Today's exercise: Greek dancing at the Melbourne Pontian club Christmas party!
A good work-out for waist, arms, knees and soul.

Dec 10, 2010

Thirty Minutes a Day

Today's exercise:
  • 7am: one 50 minute walk (normal pace) to and around the foreshore walk at Lakes Entrance.
  • 11am: one twenty minute walk around and on the beach, and 5 minutes of running through sand with the kids
  • 2pm: 10 minutes leisurely swimming
  • and planned for the evening: another 20 minute walk around the esplanade.

 
All still very sedate and nothing compared to the exercise I used to manage in a day, but pretty good going for me these days!

Thirty Minutes a Day - Thursday

Okay, I admit it - my thirty minutes a day have not happened the last few days. The first 2 because it was so HOT, the third because we were in the car en route to our holiday and the fourth because, once again, it was HOT. We did do a bit of walking and swimming on these days but nothing that would even add up to 30 minutes, so I'm not counting them.
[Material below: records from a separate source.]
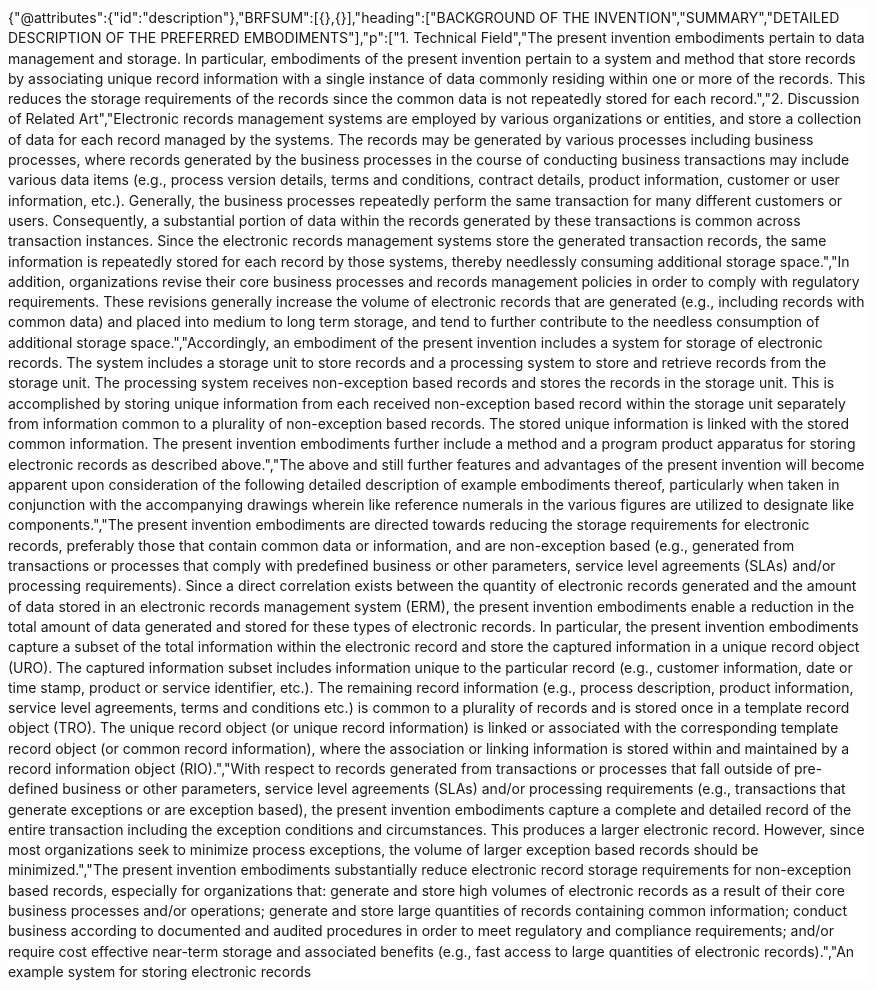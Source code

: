 {"@attributes":{"id":"description"},"BRFSUM":[{},{}],"heading":["BACKGROUND OF THE INVENTION","SUMMARY","DETAILED DESCRIPTION OF THE PREFERRED EMBODIMENTS"],"p":["1. Technical Field","The present invention embodiments pertain to data management and storage. In particular, embodiments of the present invention pertain to a system and method that store records by associating unique record information with a single instance of data commonly residing within one or more of the records. This reduces the storage requirements of the records since the common data is not repeatedly stored for each record.","2. Discussion of Related Art","Electronic records management systems are employed by various organizations or entities, and store a collection of data for each record managed by the systems. The records may be generated by various processes including business processes, where records generated by the business processes in the course of conducting business transactions may include various data items (e.g., process version details, terms and conditions, contract details, product information, customer or user information, etc.). Generally, the business processes repeatedly perform the same transaction for many different customers or users. Consequently, a substantial portion of data within the records generated by these transactions is common across transaction instances. Since the electronic records management systems store the generated transaction records, the same information is repeatedly stored for each record by those systems, thereby needlessly consuming additional storage space.","In addition, organizations revise their core business processes and records management policies in order to comply with regulatory requirements. These revisions generally increase the volume of electronic records that are generated (e.g., including records with common data) and placed into medium to long term storage, and tend to further contribute to the needless consumption of additional storage space.","Accordingly, an embodiment of the present invention includes a system for storage of electronic records. The system includes a storage unit to store records and a processing system to store and retrieve records from the storage unit. The processing system receives non-exception based records and stores the records in the storage unit. This is accomplished by storing unique information from each received non-exception based record within the storage unit separately from information common to a plurality of non-exception based records. The stored unique information is linked with the stored common information. The present invention embodiments further include a method and a program product apparatus for storing electronic records as described above.","The above and still further features and advantages of the present invention will become apparent upon consideration of the following detailed description of example embodiments thereof, particularly when taken in conjunction with the accompanying drawings wherein like reference numerals in the various figures are utilized to designate like components.","The present invention embodiments are directed towards reducing the storage requirements for electronic records, preferably those that contain common data or information, and are non-exception based (e.g., generated from transactions or processes that comply with predefined business or other parameters, service level agreements (SLAs) and\/or processing requirements). Since a direct correlation exists between the quantity of electronic records generated and the amount of data stored in an electronic records management system (ERM), the present invention embodiments enable a reduction in the total amount of data generated and stored for these types of electronic records. In particular, the present invention embodiments capture a subset of the total information within the electronic record and store the captured information in a unique record object (URO). The captured information subset includes information unique to the particular record (e.g., customer information, date or time stamp, product or service identifier, etc.). The remaining record information (e.g., process description, product information, service level agreements, terms and conditions etc.) is common to a plurality of records and is stored once in a template record object (TRO). The unique record object (or unique record information) is linked or associated with the corresponding template record object (or common record information), where the association or linking information is stored within and maintained by a record information object (RIO).","With respect to records generated from transactions or processes that fall outside of pre-defined business or other parameters, service level agreements (SLAs) and\/or processing requirements (e.g., transactions that generate exceptions or are exception based), the present invention embodiments capture a complete and detailed record of the entire transaction including the exception conditions and circumstances. This produces a larger electronic record. However, since most organizations seek to minimize process exceptions, the volume of larger exception based records should be minimized.","The present invention embodiments substantially reduce electronic record storage requirements for non-exception based records, especially for organizations that: generate and store high volumes of electronic records as a result of their core business processes and\/or operations; generate and store large quantities of records containing common information; conduct business according to documented and audited procedures in order to meet regulatory and compliance requirements; and\/or require cost effective near-term storage and associated benefits (e.g., fast access to large quantities of electronic records).","An example system for storing electronic records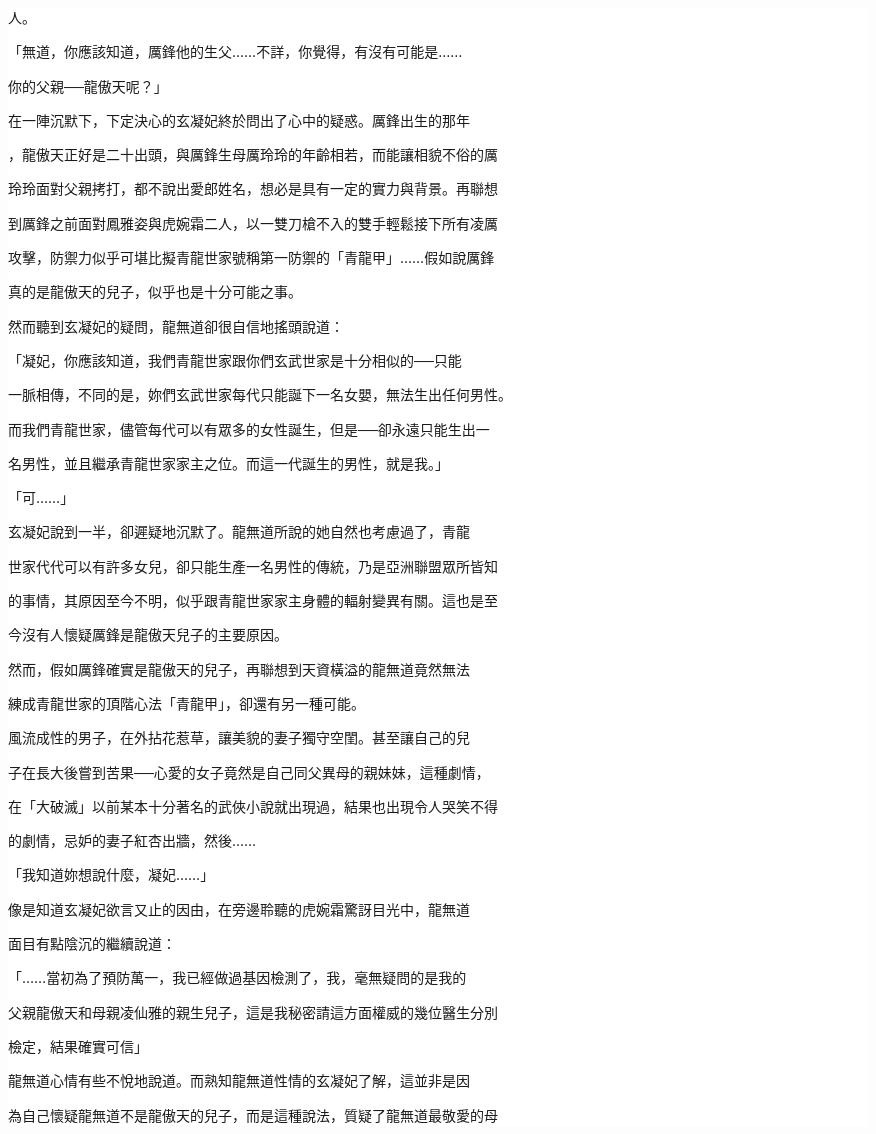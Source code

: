 人。

「無道，你應該知道，厲鋒他的生父……不詳，你覺得，有沒有可能是……

你的父親──龍傲天呢？」

在一陣沉默下，下定決心的玄凝妃終於問出了心中的疑惑。厲鋒出生的那年

，龍傲天正好是二十出頭，與厲鋒生母厲玲玲的年齡相若，而能讓相貌不俗的厲

玲玲面對父親拷打，都不說出愛郎姓名，想必是具有一定的實力與背景。再聯想

到厲鋒之前面對鳳雅姿與虎婉霜二人，以一雙刀槍不入的雙手輕鬆接下所有凌厲

攻擊，防禦力似乎可堪比擬青龍世家號稱第一防禦的「青龍甲」……假如說厲鋒

真的是龍傲天的兒子，似乎也是十分可能之事。

然而聽到玄凝妃的疑問，龍無道卻很自信地搖頭說道：

「凝妃，你應該知道，我們青龍世家跟你們玄武世家是十分相似的──只能

一脈相傳，不同的是，妳們玄武世家每代只能誕下一名女嬰，無法生出任何男性。

而我們青龍世家，儘管每代可以有眾多的女性誕生，但是──卻永遠只能生出一

名男性，並且繼承青龍世家家主之位。而這一代誕生的男性，就是我。」

「可……」

玄凝妃說到一半，卻遲疑地沉默了。龍無道所說的她自然也考慮過了，青龍

世家代代可以有許多女兒，卻只能生產一名男性的傳統，乃是亞洲聯盟眾所皆知

的事情，其原因至今不明，似乎跟青龍世家家主身體的輻射變異有關。這也是至

今沒有人懷疑厲鋒是龍傲天兒子的主要原因。

然而，假如厲鋒確實是龍傲天的兒子，再聯想到天資橫溢的龍無道竟然無法

練成青龍世家的頂階心法「青龍甲」，卻還有另一種可能。

風流成性的男子，在外拈花惹草，讓美貌的妻子獨守空閨。甚至讓自己的兒

子在長大後嘗到苦果──心愛的女子竟然是自己同父異母的親妹妹，這種劇情，

在「大破滅」以前某本十分著名的武俠小說就出現過，結果也出現令人哭笑不得

的劇情，忌妒的妻子紅杏出牆，然後……

「我知道妳想說什麼，凝妃……」

像是知道玄凝妃欲言又止的因由，在旁邊聆聽的虎婉霜驚訝目光中，龍無道

面目有點陰沉的繼續說道：

「……當初為了預防萬一，我已經做過基因檢測了，我，毫無疑問的是我的

父親龍傲天和母親凌仙雅的親生兒子，這是我秘密請這方面權威的幾位醫生分別

檢定，結果確實可信」

龍無道心情有些不悅地說道。而熟知龍無道性情的玄凝妃了解，這並非是因

為自己懷疑龍無道不是龍傲天的兒子，而是這種說法，質疑了龍無道最敬愛的母
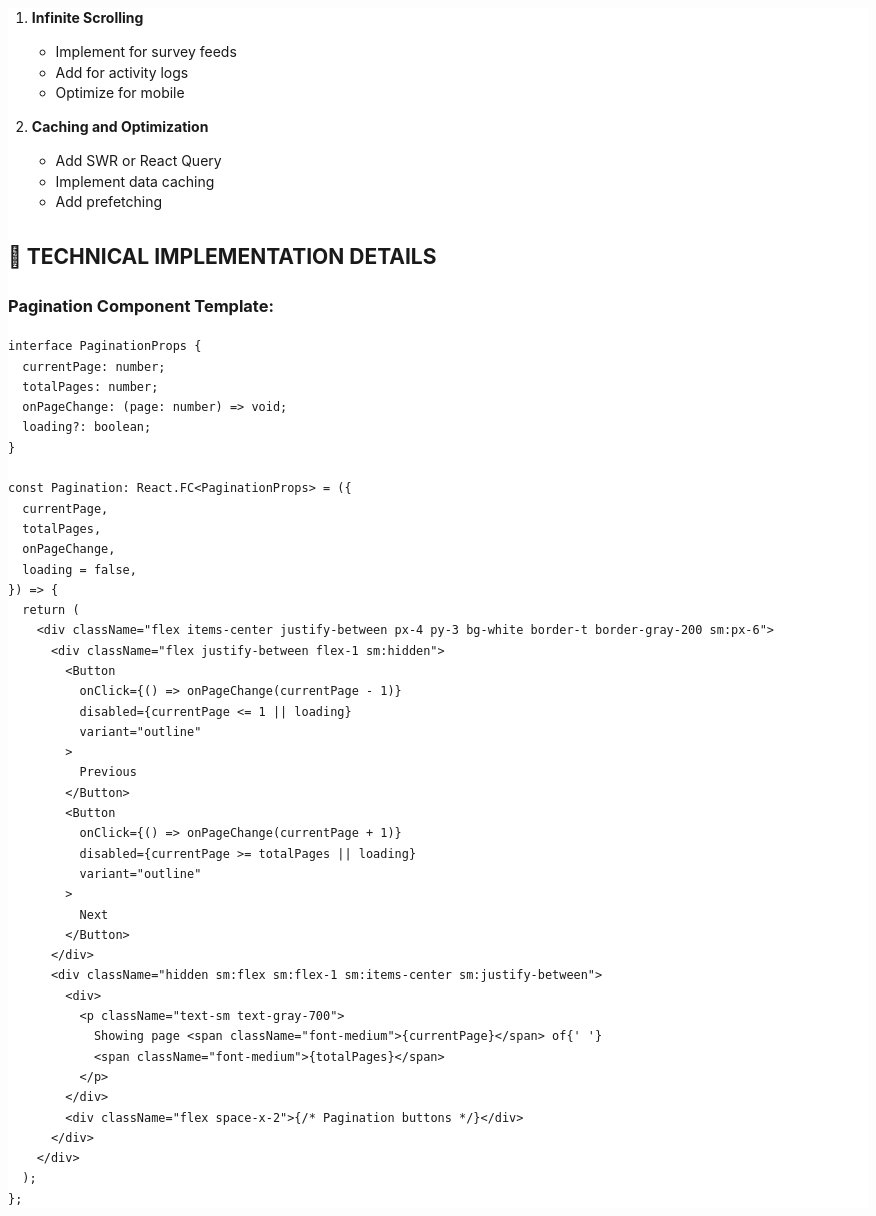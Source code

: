 1. **Infinite Scrolling**
   - Implement for survey feeds
   - Add for activity logs
   - Optimize for mobile

2. **Caching and Optimization**
   - Add SWR or React Query
   - Implement data caching
   - Add prefetching

## 🔧 **TECHNICAL IMPLEMENTATION DETAILS**

### **Pagination Component Template**:

```tsx
interface PaginationProps {
  currentPage: number;
  totalPages: number;
  onPageChange: (page: number) => void;
  loading?: boolean;
}

const Pagination: React.FC<PaginationProps> = ({
  currentPage,
  totalPages,
  onPageChange,
  loading = false,
}) => {
  return (
    <div className="flex items-center justify-between px-4 py-3 bg-white border-t border-gray-200 sm:px-6">
      <div className="flex justify-between flex-1 sm:hidden">
        <Button
          onClick={() => onPageChange(currentPage - 1)}
          disabled={currentPage <= 1 || loading}
          variant="outline"
        >
          Previous
        </Button>
        <Button
          onClick={() => onPageChange(currentPage + 1)}
          disabled={currentPage >= totalPages || loading}
          variant="outline"
        >
          Next
        </Button>
      </div>
      <div className="hidden sm:flex sm:flex-1 sm:items-center sm:justify-between">
        <div>
          <p className="text-sm text-gray-700">
            Showing page <span className="font-medium">{currentPage}</span> of{' '}
            <span className="font-medium">{totalPages}</span>
          </p>
        </div>
        <div className="flex space-x-2">{/* Pagination buttons */}</div>
      </div>
    </div>
  );
};
```
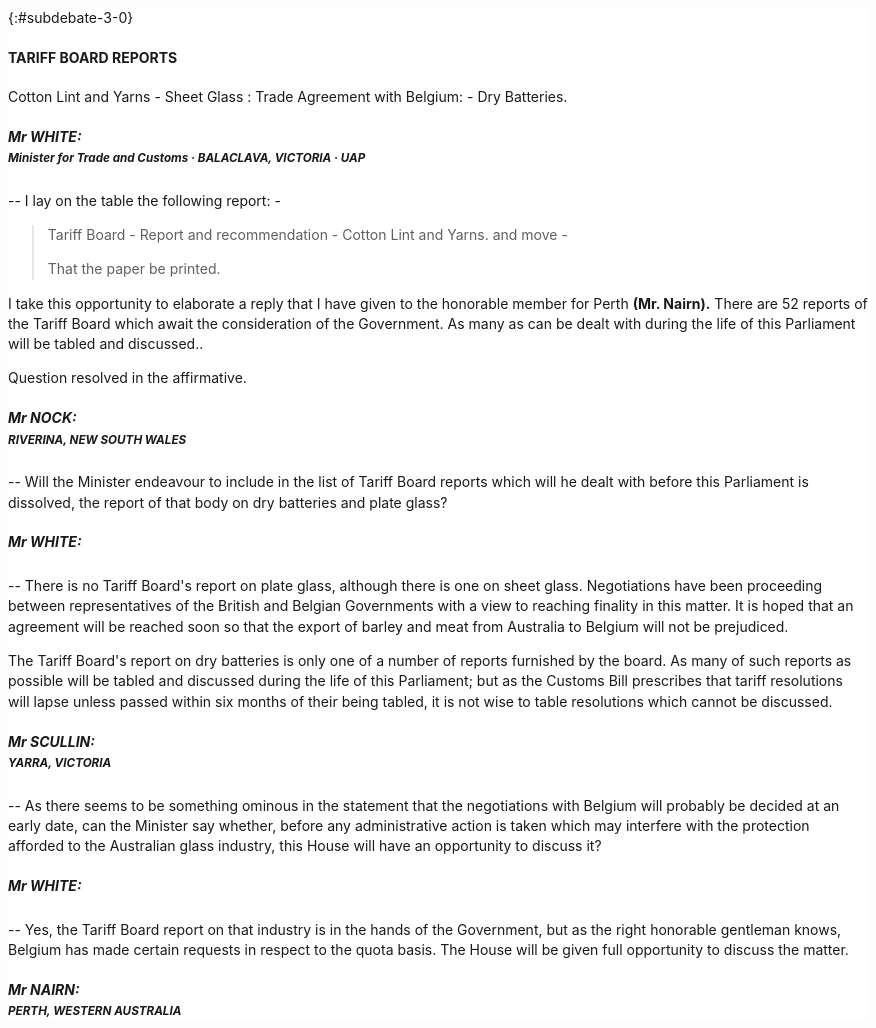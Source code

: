 {:#subdebate-3-0}
#### TARIFF BOARD REPORTS

Cotton Lint and Yarns - Sheet Glass : Trade Agreement with Belgium: - Dry Batteries. 

##### Mr WHITE:<br><small class="text-muted">Minister for Trade and Customs &middot; BALACLAVA, VICTORIA &middot; UAP</small>

-- I lay on the table the following report: - 

  >Tariff Board - Report and recommendation - Cotton Lint and Yarns.  and move - 
  >
  >That the paper be printed. 

I take this opportunity to elaborate  a  reply that I have given to the honorable member for Perth  **(Mr. Nairn).**  There are 52 reports of the Tariff Board which await the consideration of the Government. As many as can be dealt with during the life of this Parliament will be tabled and discussed.. 

Question resolved in the affirmative. 

##### Mr NOCK:<br><small class="text-muted">RIVERINA, NEW SOUTH WALES</small>

--  Will the Minister endeavour to include in the list of Tariff Board reports which will he dealt with before this Parliament is dissolved, the report of that body on dry batteries and plate glass? 

##### Mr WHITE:

-- There is no Tariff Board's report on plate glass, although  there is one on sheet glass. Negotiations have been proceeding between representatives of the British and Belgian Governments with a view to reaching finality in this matter. It is hoped that an agreement will be reached soon so that the export of barley and meat from Australia to Belgium will not be prejudiced. 

The Tariff Board's report on dry batteries is only one of a number of reports furnished by the board. As many of such reports as possible will be tabled and discussed during the life of this Parliament; but as the Customs Bill prescribes that tariff resolutions will lapse unless passed within six months of their being tabled, it is not wise to table resolutions which cannot be discussed. 

##### Mr SCULLIN:<br><small class="text-muted">YARRA, VICTORIA</small>

-- As there seems to be something ominous in the statement that the negotiations with Belgium will probably be decided at an early date, can the Minister say whether, before any administrative action is taken which may interfere with the protection afforded to the Australian glass industry, this House will have an opportunity to discuss it? 

##### Mr WHITE:

-- Yes, the Tariff Board report on that industry is in the hands of the Government, but as the right honorable gentleman knows, Belgium has made certain requests in respect to the quota basis. The House will be given full opportunity to discuss the matter. 

##### Mr NAIRN:<br><small class="text-muted">PERTH, WESTERN AUSTRALIA</small>
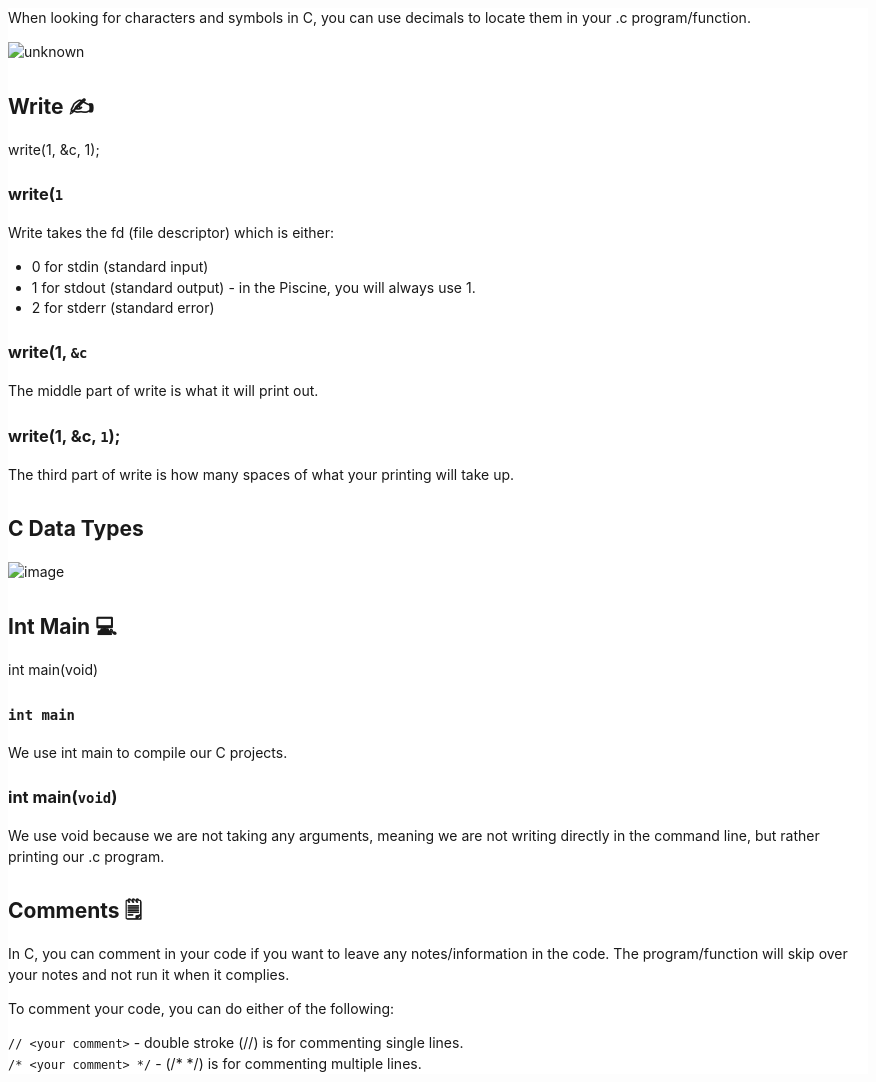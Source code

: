 When looking for characters and symbols in C, you can use decimals to locate them in your .c program/function.

![unknown](https://user-images.githubusercontent.com/82299698/152664282-eb24f09b-4061-470b-8269-47b56efc8682.png)

## Write ✍️

write(1, &c, 1);

### write(``1`` <br>

Write takes the fd (file descriptor) which is either:

- 0 for stdin (standard input)
- 1 for stdout (standard output) - in the Piscine, you will always use 1.
- 2 for stderr (standard error)

### write(1, ``&c``

The middle part of write is what it will print out.

### write(1, &c, ``1``);

The third part of write is how many spaces of what your printing will take up. <br>

## C Data Types

<img width="494" alt="image" src="https://user-images.githubusercontent.com/58959408/155830093-237cb2ff-ee08-4657-aa1d-b1136beac2f5.png">

## Int Main 💻

int   main(void)

### ``int main``

We use int main to compile our C projects.

### int main(```void```)

We use void because we are not taking any arguments, meaning we are not writing directly in the command line, but rather printing our .c program.

## Comments 🗒️

In C, you can comment in your code if you want to leave any notes/information in the code. The program/function will skip over your notes and not
run it when it complies. <br>

To comment your code, you can do either of the following: <br>

`// <your comment>` - double stroke (//) is for commenting single lines. <br>
`/* <your comment> */` - (/* */) is for commenting multiple lines.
I'm getting back into it now.

So yesterday's exercise was:
  • thirty-five minutes in the pools at our holiday park, mostly lazing around or playing with the kids, but I did do a few laps - I will count this as five minutes' exercise to keep honest
  • two twenty-minute rather leisurely walks (no other kind when with kids) - one around the Esplanade and one around the Foreshore Walk
Leisurely as it was it must have done something - I retired for the evening pleasantly spent and with that slightly smug satisfaction one feels at the end of a physical day.

Dec 6, 2010

Work Life Balance

I have found the balance! I am on holiday. Holidays for parents provide the perfect work-life balance. You don't completely chill out because you're looking after your kids, and kids have ENERGY and want to DO STUFF - and they also still want to eat, be clothed, washed on a regular basis, etc.
So life on holiday is a beautiful balance between the "work" (see above) and the absolute fun or relaxation in between.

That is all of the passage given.